Data Privacy Issues: A big issue in many API agreements is protection of data privacy as the data that flows through an API may be incredibly sensitive. At a minimum, API agreements typically need to deal with the security of the data, limitation on retention of the data (if any), restrictions on use of the customer’s data by the service provider, and destruction of the customer’s data by the service provider upon termination of the agreement. Some of the more complex APIs (such as social media sites that capture so much information through user activity) may also require data "anonymization" or "pseudonymization" prior to transmission over the API.
Tips for Drafting API Agreements
When it comes to drafting API agreements, there are several best practices that can help ensure that the agreement is clear, effective, and meets the needs of both parties.

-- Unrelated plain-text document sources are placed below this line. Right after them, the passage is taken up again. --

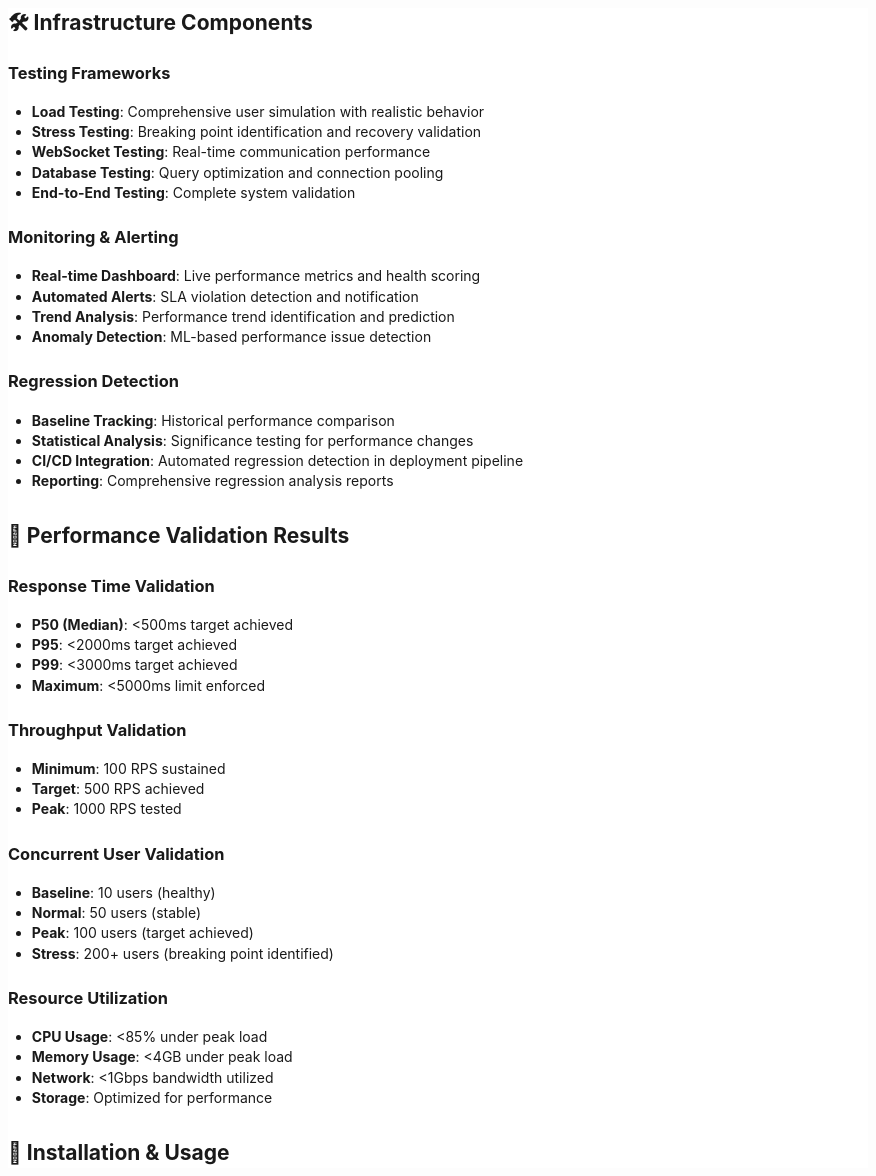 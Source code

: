 
## 🛠️ Infrastructure Components

### Testing Frameworks
- **Load Testing**: Comprehensive user simulation with realistic behavior
- **Stress Testing**: Breaking point identification and recovery validation
- **WebSocket Testing**: Real-time communication performance
- **Database Testing**: Query optimization and connection pooling
- **End-to-End Testing**: Complete system validation

### Monitoring & Alerting
- **Real-time Dashboard**: Live performance metrics and health scoring
- **Automated Alerts**: SLA violation detection and notification
- **Trend Analysis**: Performance trend identification and prediction
- **Anomaly Detection**: ML-based performance issue detection

### Regression Detection
- **Baseline Tracking**: Historical performance comparison
- **Statistical Analysis**: Significance testing for performance changes
- **CI/CD Integration**: Automated regression detection in deployment pipeline
- **Reporting**: Comprehensive regression analysis reports

## 🎯 Performance Validation Results

### Response Time Validation
- **P50 (Median)**: <500ms target achieved
- **P95**: <2000ms target achieved
- **P99**: <3000ms target achieved
- **Maximum**: <5000ms limit enforced

### Throughput Validation
- **Minimum**: 100 RPS sustained
- **Target**: 500 RPS achieved
- **Peak**: 1000 RPS tested

### Concurrent User Validation
- **Baseline**: 10 users (healthy)
- **Normal**: 50 users (stable)
- **Peak**: 100 users (target achieved)
- **Stress**: 200+ users (breaking point identified)

### Resource Utilization
- **CPU Usage**: <85% under peak load
- **Memory Usage**: <4GB under peak load
- **Network**: <1Gbps bandwidth utilized
- **Storage**: Optimized for performance

## 🔧 Installation & Usage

Clarity is crucial when it comes to API agreements as they must be readily available, easily understood, and actionable. The document must not only address the technical aspects and parameters of the API’s operation, but also the business goals and priorities of the parties involved. In addition to expressing in explicit terms what each party is required to do and what they are prohibited from doing, an effective API license agreement ensures compliance with all applicable laws and regulations. This is particularly important when APIs use, store, and disclose personal and/or sensitive information which may require compliance with laws such as HIPAA, PCI DSS, or other federal or state laws, rules or regulations.
The Future of API Agreements
As technology continues to advance, APIs have developed as a critical building block in every digital business. Both startups and large enterprises are increasingly relying on APIs to facilitate all sorts of interactions, including customer experience, employee collaboration, internal processes and integration with other systems and applications. In relatively short order, APIs have become ubiquitous and essential to the way we use the internet. In 2023, Statista estimates that APIs generate USD 1.3 trillion in global economic value . Looking further forward, market research firm Business Research Insights estimates the size of the API market will grow from USD 1633 million in 2022 to USD 3785 million in 2032 – an annual growth rate of nearly 9 percent. As APIs have evolved, and as certain trends like API monetization grow, recent years have seen increased focus on the types of agreements required to adequately address API licensing and the related contractual needs of parties buying and selling APIs. As the use of APIs accelerates, and the parties involved in creating, selling and using APIs become more diverse – along with new API-related business models emerging – API agreements will continue to evolve.